PROBLEM:
Say how many lines in the records include the string "documentclass", adding no other words.

[Stored data entries]

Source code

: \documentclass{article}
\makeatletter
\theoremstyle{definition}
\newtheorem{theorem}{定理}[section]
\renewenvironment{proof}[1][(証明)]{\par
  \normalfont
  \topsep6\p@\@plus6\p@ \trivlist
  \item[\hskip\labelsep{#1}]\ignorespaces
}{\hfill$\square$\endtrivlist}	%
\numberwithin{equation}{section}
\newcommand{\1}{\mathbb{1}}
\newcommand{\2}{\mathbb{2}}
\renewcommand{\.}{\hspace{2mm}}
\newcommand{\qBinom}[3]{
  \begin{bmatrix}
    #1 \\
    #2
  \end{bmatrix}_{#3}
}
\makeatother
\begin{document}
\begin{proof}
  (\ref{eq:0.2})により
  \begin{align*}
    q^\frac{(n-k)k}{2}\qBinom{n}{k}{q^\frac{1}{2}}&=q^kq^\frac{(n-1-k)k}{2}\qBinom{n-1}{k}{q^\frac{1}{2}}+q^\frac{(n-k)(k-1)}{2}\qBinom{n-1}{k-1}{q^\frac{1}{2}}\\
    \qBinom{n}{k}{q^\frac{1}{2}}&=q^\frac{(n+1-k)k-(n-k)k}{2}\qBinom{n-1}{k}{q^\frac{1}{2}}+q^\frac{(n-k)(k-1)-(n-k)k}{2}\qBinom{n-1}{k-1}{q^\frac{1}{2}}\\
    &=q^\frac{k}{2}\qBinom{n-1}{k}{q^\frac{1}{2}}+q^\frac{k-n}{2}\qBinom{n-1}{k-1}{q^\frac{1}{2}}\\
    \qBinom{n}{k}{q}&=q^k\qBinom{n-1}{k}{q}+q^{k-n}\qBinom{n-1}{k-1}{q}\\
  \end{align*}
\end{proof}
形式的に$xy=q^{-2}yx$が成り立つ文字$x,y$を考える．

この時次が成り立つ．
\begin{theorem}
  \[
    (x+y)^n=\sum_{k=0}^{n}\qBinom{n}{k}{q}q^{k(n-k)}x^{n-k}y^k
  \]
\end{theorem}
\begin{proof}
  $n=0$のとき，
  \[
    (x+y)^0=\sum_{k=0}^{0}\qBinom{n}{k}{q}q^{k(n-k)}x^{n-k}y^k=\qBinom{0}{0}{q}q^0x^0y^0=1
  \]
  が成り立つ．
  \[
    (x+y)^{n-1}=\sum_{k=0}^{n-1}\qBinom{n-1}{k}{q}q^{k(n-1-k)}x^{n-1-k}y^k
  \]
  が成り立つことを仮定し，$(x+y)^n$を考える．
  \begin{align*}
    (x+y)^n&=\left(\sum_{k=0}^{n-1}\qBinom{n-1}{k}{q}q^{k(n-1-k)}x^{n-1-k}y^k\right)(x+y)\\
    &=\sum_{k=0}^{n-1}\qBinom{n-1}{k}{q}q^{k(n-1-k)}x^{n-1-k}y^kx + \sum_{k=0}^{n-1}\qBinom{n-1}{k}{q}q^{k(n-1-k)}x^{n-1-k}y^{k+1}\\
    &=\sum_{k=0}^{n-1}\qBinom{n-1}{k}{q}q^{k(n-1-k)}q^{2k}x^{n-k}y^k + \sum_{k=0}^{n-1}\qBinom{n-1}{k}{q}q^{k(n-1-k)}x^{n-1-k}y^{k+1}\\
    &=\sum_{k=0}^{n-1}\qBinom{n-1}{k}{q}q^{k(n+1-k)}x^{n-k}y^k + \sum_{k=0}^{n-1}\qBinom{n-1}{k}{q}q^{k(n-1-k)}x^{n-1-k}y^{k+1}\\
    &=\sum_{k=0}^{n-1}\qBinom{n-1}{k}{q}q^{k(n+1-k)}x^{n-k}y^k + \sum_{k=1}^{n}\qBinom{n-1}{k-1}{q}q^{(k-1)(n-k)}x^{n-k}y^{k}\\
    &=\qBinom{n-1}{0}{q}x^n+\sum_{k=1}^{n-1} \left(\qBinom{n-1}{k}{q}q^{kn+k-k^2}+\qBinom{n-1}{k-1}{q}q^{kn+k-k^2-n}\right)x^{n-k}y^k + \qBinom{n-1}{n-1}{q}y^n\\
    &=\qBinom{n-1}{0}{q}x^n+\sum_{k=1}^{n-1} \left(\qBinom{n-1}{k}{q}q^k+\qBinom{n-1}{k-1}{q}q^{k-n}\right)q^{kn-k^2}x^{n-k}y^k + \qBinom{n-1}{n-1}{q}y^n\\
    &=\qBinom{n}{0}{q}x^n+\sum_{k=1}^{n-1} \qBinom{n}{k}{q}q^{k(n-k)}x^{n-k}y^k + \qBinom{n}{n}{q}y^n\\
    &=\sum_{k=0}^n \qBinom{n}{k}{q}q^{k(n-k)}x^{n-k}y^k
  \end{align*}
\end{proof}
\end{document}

* * *

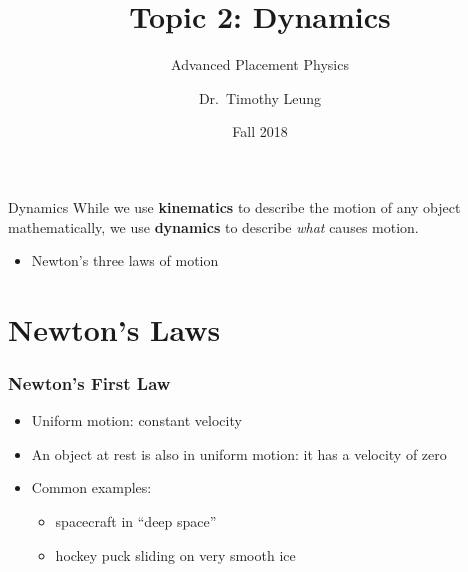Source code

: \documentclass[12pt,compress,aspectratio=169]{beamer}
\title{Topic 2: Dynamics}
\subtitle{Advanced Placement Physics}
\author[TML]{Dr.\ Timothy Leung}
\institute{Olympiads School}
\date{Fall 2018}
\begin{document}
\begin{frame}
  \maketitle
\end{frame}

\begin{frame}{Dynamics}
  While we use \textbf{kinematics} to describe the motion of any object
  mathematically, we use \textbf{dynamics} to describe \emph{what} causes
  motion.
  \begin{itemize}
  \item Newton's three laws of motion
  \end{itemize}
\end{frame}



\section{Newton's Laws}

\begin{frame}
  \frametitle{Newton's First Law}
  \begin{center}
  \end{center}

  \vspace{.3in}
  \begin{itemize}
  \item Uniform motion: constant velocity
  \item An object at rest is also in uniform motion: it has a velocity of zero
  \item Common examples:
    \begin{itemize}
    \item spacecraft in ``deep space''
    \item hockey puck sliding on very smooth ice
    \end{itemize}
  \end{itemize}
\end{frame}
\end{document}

SOLUTION FOR THIS EXERCISE:
2